# 1 million for request



## Hollywood6655 (Jan 7, 2007)

will pay 1 million for the best collection of pics of the fighters listed below.............I need this to be able to fit in my sig..........any arrangement of the pics will work.........also if you can throw the name "Big City Crew" in there with some cool font that would be awesome........best submission will win 1 mill.......

- Wanderlei Silva
- Sean Sherk
- Thiago Alves
- Eric Schafer
- Kalib Starnes


----------



## brownpimp88 (Jun 22, 2006)

I shall try Holly my man. Not for the points, but because you are my boy.


----------



## Hollywood6655 (Jan 7, 2007)

ur the man BP..........


----------



## CroCopPride (Jan 13, 2007)

im down ill try to put something together


----------



## Hollywood6655 (Jan 7, 2007)

CroCopPride said:


> im down ill try to put something together


cool.........im looking forward to seeing it


----------



## Cochise (Aug 3, 2007)

What do you mean, when you say a collection of pics? Like that sig that Trey B. has on? Or something different.


----------



## brownpimp88 (Jun 22, 2006)

Cochise said:


> What do you mean, when you say a collection of pics? Like that sig that Trey B. has on? Or something different.

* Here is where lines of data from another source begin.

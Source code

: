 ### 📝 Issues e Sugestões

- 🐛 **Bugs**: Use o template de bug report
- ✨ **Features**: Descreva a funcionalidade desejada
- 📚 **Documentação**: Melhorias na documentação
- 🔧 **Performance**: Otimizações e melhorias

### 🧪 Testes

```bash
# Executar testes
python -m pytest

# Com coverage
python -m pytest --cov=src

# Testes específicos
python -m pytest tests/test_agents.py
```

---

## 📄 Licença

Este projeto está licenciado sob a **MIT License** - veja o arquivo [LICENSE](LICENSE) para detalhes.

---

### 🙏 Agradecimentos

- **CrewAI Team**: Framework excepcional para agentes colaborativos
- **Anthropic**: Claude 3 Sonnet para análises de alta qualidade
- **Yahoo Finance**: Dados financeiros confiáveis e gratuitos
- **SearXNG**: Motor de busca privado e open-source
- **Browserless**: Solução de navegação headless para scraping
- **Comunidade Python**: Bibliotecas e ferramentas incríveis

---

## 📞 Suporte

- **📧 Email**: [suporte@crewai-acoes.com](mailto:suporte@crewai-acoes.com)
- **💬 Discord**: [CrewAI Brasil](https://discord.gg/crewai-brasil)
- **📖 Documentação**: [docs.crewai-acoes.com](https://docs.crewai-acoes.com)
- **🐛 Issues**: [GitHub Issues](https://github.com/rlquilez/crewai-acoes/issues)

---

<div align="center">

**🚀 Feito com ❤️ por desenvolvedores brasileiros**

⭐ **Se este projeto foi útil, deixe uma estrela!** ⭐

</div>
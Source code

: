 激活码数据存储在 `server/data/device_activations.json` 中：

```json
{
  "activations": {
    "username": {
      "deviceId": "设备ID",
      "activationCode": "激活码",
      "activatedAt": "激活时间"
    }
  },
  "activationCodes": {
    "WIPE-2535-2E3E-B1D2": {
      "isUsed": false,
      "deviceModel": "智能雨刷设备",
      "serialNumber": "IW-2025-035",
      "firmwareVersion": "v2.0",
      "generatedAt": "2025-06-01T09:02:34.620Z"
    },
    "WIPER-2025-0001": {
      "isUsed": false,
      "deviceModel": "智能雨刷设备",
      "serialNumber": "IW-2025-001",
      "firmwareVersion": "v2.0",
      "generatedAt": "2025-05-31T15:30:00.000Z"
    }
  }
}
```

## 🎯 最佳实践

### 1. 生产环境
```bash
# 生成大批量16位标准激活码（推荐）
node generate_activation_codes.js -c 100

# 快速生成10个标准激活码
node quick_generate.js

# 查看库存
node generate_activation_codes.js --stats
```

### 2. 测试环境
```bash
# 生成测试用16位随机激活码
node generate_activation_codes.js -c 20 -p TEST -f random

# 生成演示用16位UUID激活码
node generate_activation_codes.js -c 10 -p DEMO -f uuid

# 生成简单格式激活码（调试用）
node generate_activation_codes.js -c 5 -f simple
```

I am sure he won't mind with whatever you do brotha'.

Do whatever is easier for you/looks best. I am personally just going to blend together the fighters in a sig.


----------



## Hollywood6655 (Jan 7, 2007)

Cochise said:


> What do you mean, when you say a collection of pics? Like that sig that Trey B. has on? Or something different.


Jut like BP said..........whatever u can hook up...........I am not too close minded on this........anything that looks good......


----------



## raymardo (Jun 21, 2006)

Here's something the same size as your current sig :thumbsup:


----------



## Hollywood6655 (Jan 7, 2007)

nice job raymardo............lets keep the entries coming.........


----------



## Hollywood6655 (Jan 7, 2007)

any other entries????


----------



## plazzman (Mar 29, 2007)

give me a day...


----------



## Hollywood6655 (Jan 7, 2007)

plazzman said:


> give me a day...


cool looking forward to seeing it


----------



## B-Real (Oct 1, 2006)

Here is what I came up with.


----------



## raymardo (Jun 21, 2006)

Hey B-Real.

F*** the F***ing Diaz brothers! I bury those cockraoches! :thumb02:


----------



## B-Real (Oct 1, 2006)

Hahaha! I have used that line in association with them before. Kind of funny.


----------



## plazzman (Mar 29, 2007)

aright my Photoshop has officially stopped working, anyone know where i can get a free one?


----------



## pliff (Oct 5, 2006)

B-Real said:


> Here is what I came up with.



Hey B-real, thats an awesome one man. Only suggestion i could give you would be to make the fighter names smaller so they are not offset by bigger names like wandelai silva. That way each name would be over his picture. I would also (this is only a personnal preference) make the team name a little higher, even touching the pictures just to tie the whole thing together.

All in all, great job.


----------



## Hollywood6655 (Jan 7, 2007)

Great job by those who submitted a entry...........I went with the one by B-Real............1 Mill has been donated


----------



## raymardo (Jun 21, 2006)

B-Real stole my idea. He cheated. It's not fair. This is worse than the Bisping Hamill decision. LOL.


----------